Nearing a year and a half ago now protestors in DC demonstrating against Trump’s inauguration were subjected to mass arrest, in many cases without probable cause. The treatment they received was shameful and illegal (though it is unlikely that any court will ever punish the officers involved), and the prosecutions that followed have been worse. The occupation of a high school in Paris, France on the 22nd of May (coincident with a larger protest march nearby) is now granting the French legal establishment to fuck things up just as badly as we have in the US.

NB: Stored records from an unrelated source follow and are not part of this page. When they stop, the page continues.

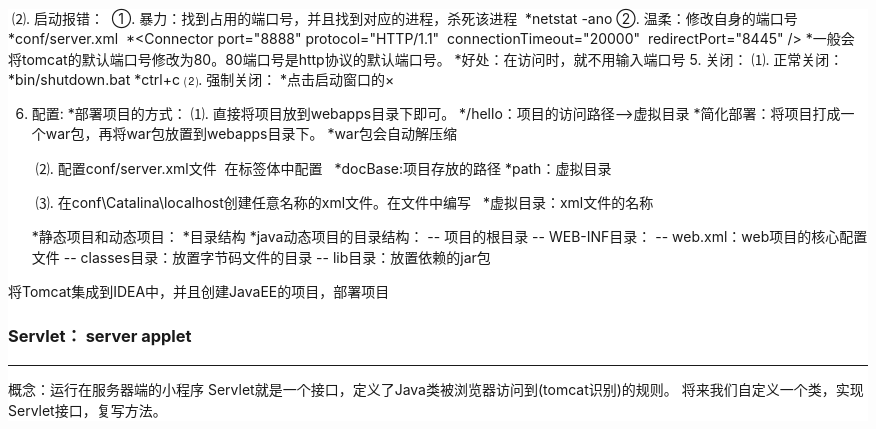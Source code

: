 ​			⑵. 启动报错：
​				①. 暴力：找到占用的端口号，并且找到对应的进程，杀死该进程
​					*netstat -ano
​				②. 温柔：修改自身的端口号
​					*conf/server.xml
​					*<Connector port="8888" protocol="HTTP/1.1"
​	               connectionTimeout="20000"
​	               redirectPort="8445" />
​					*一般会将tomcat的默认端口号修改为80。80端口号是http协议的默认端口号。
​					*好处：在访问时，就不用输入端口号
5. 关闭：
	⑴. 正常关闭：
		*bin/shutdown.bat
		*ctrl+c
	⑵. 强制关闭：
		*点击启动窗口的×
	
6. 配置:
	*部署项目的方式：
		⑴. 直接将项目放到webapps目录下即可。
			*/hello：项目的访问路径-->虚拟目录
			*简化部署：将项目打成一个war包，再将war包放置到webapps目录下。
				*war包会自动解压缩

	​	⑵. 配置conf/server.xml文件
	​			在<Host>标签体中配置
	​			<Context docBase="D:\hello" path="/hehe" />
	​			*docBase:项目存放的路径
	​			*path：虚拟目录

	​	⑶. 在conf\Catalina\localhost创建任意名称的xml文件。在文件中编写
	​			<Context docBase="D:\hello" />
	​			*虚拟目录：xml文件的名称
	
	*静态项目和动态项目：
		*目录结构
			*java动态项目的目录结构：
				-- 项目的根目录
					-- WEB-INF目录：
						-- web.xml：web项目的核心配置文件
						-- classes目录：放置字节码文件的目录
						-- lib目录：放置依赖的jar包

 将Tomcat集成到IDEA中，并且创建JavaEE的项目，部署项目



### Servlet：  server applet

-------------------------------

 概念：运行在服务器端的小程序
		Servlet就是一个接口，定义了Java类被浏览器访问到(tomcat识别)的规则。
		将来我们自定义一个类，实现Servlet接口，复写方法。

Just recently, news has come to light that US prosecutors had edited the Project Veritas video they were using as evidence in their cases against arrested Trump inauguration protestors, but without notifying the court that it had been edited after the prosecution received it nor providing the unedited video to the defense as the law requires. Almost immediately after that, we learned that the prosecutors actually possessed more than 60 other Project Veritas videos, at least some of which contained exculpatory evidence. Not only had these videos not been provided to the defense, apparently the prosecution had made affirmative statements before the court that they were not in possession of more than one video. We’re used to Project Veritas dishonestly editing their own videos and hiding footage that doesn’t serve their right-wing ends. We’re not used to law enforcement doing it for them.

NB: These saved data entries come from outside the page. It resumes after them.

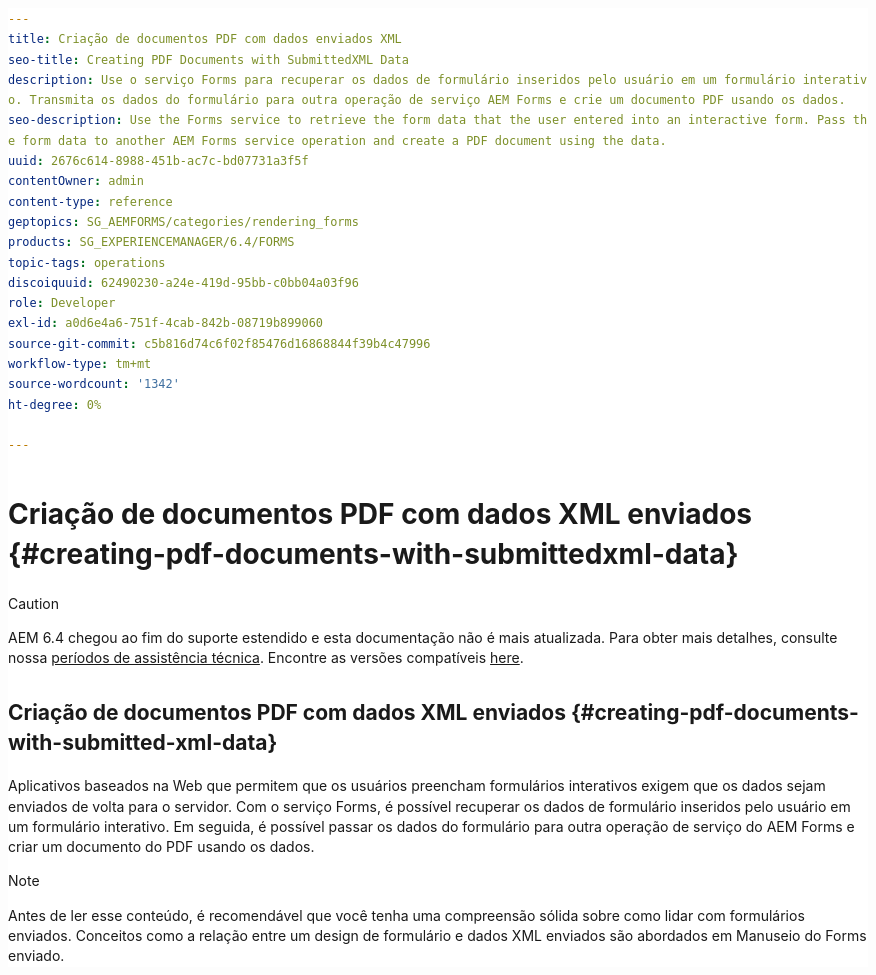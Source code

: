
 ```yaml
---
title: Criação de documentos PDF com dados enviados XML
seo-title: Creating PDF Documents with SubmittedXML Data
description: Use o serviço Forms para recuperar os dados de formulário inseridos pelo usuário em um formulário interativo. Transmita os dados do formulário para outra operação de serviço AEM Forms e crie um documento PDF usando os dados.
seo-description: Use the Forms service to retrieve the form data that the user entered into an interactive form. Pass the form data to another AEM Forms service operation and create a PDF document using the data.
uuid: 2676c614-8988-451b-ac7c-bd07731a3f5f
contentOwner: admin
content-type: reference
geptopics: SG_AEMFORMS/categories/rendering_forms
products: SG_EXPERIENCEMANAGER/6.4/FORMS
topic-tags: operations
discoiquuid: 62490230-a24e-419d-95bb-c0bb04a03f96
role: Developer
exl-id: a0d6e4a6-751f-4cab-842b-08719b899060
source-git-commit: c5b816d74c6f02f85476d16868844f39b4c47996
workflow-type: tm+mt
source-wordcount: '1342'
ht-degree: 0%

---
```


# Criação de documentos PDF com dados XML enviados {#creating-pdf-documents-with-submittedxml-data}

>[!CAUTION]
>
>AEM 6.4 chegou ao fim do suporte estendido e esta documentação não é mais atualizada. Para obter mais detalhes, consulte nossa [períodos de assistência técnica](https://helpx.adobe.com/br/support/programs/eol-matrix.html). Encontre as versões compatíveis [here](https://experienceleague.adobe.com/docs/).

## Criação de documentos PDF com dados XML enviados {#creating-pdf-documents-with-submitted-xml-data}

Aplicativos baseados na Web que permitem que os usuários preencham formulários interativos exigem que os dados sejam enviados de volta para o servidor. Com o serviço Forms, é possível recuperar os dados de formulário inseridos pelo usuário em um formulário interativo. Em seguida, é possível passar os dados do formulário para outra operação de serviço do AEM Forms e criar um documento do PDF usando os dados.

>[!NOTE]
>
>Antes de ler esse conteúdo, é recomendável que você tenha uma compreensão sólida sobre como lidar com formulários enviados. Conceitos como a relação entre um design de formulário e dados XML enviados são abordados em Manuseio do Forms enviado.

Though the prosecutors clearly deserve jail time, the seriously pissed off judge is unlikely to order any under her contempt powers, nor are any likely to be convicted of a crime. Instead, the cases against the accused are being dismissed in batches, as if their legal expenses and forced appearances are somehow acceptable because the illegal behavior by the prosecution did not ultimately result in conviction.
The Lycée Arago arrests have not had a chance to lead to prosecutions just yet, but the arrests appear to be every bit as bad as the initial actions against inauguration protestors in the US and the few indictments show that French prosecutors are showing willingness to use tactics of intimidation against the mostly teenage, mostly minor arrestees. Humanité.fr and Syndicat de la Magistrature are using terms like “la violence de l’Etat” and “répression”. The tactics of the police involved are highly reminiscent of those used in the US:
absence de notification de droits, placement pendant des heures dans un fourgon, sans boire, manger ou uriner, impossibilité de prévenir leurs parents
which, in the US context, would mean refusing to provide the Miranda advisory, being locked en mass in vehicles without access to food or water, being denied the opportunity to use a toilet, and with minors being prevented from contacting their parents. Wouldn’t you know it, but all those tactics save the last one are ones I personally know to have been used against the inauguration protestors?
The early course of the prosecution seems to be taking a similar tack as well, with indictments apparently featuring charges related to preparing to commit violence and/or conspiring to commit violence even though no violence actually occurred. In the US, the defendants have been charged with both Riot and Inciting or Urging to Riot (both found in 18 U.S. Code § 2101, each charge punishable by up to 5 years imprisonment). I haven’t been able to track down the exact charges facing French defendants (in part because the earliest defendants have been charged in juvenile courts), but the Humanité.fr article speaks of overcharging as a bullying tactic. In fact, the lawyer interviewed for Humanité.fr is quoted saying that the actions of law enforcement and prosecutors exhibits an intent to create fear, to inflict harm, and to break the political will of a generation:
Il y a eu dans cette affaire une volonté de faire peur, de faire mal, de casser un élan de politisation d’une génération qui se pose des questions.
The behavior is sufficiently egregious that Humanité.fr not only included this quote, but it featured the bulk of it in the title of its article.
It remains to be seen if the French prosecutors will engage in as much distortion and lying before the court as the US did in its quest for power over the Lycée Arago students and others who occupied that high school about 10 days ago, but the early indications are that France and the US have some very shameful behavior in common.
EnlightenmentLiberal says
As I’m wont to say, US government criminal prosecutors are above the law, moreso than judges, and even moreso than the goddamned president. About as many presidents have been indicted (impeached) as prosecutors who have been criminally charged, and of the 1 or 2 prosecutors were were convicted, IIRC they both faced 1 day of jail.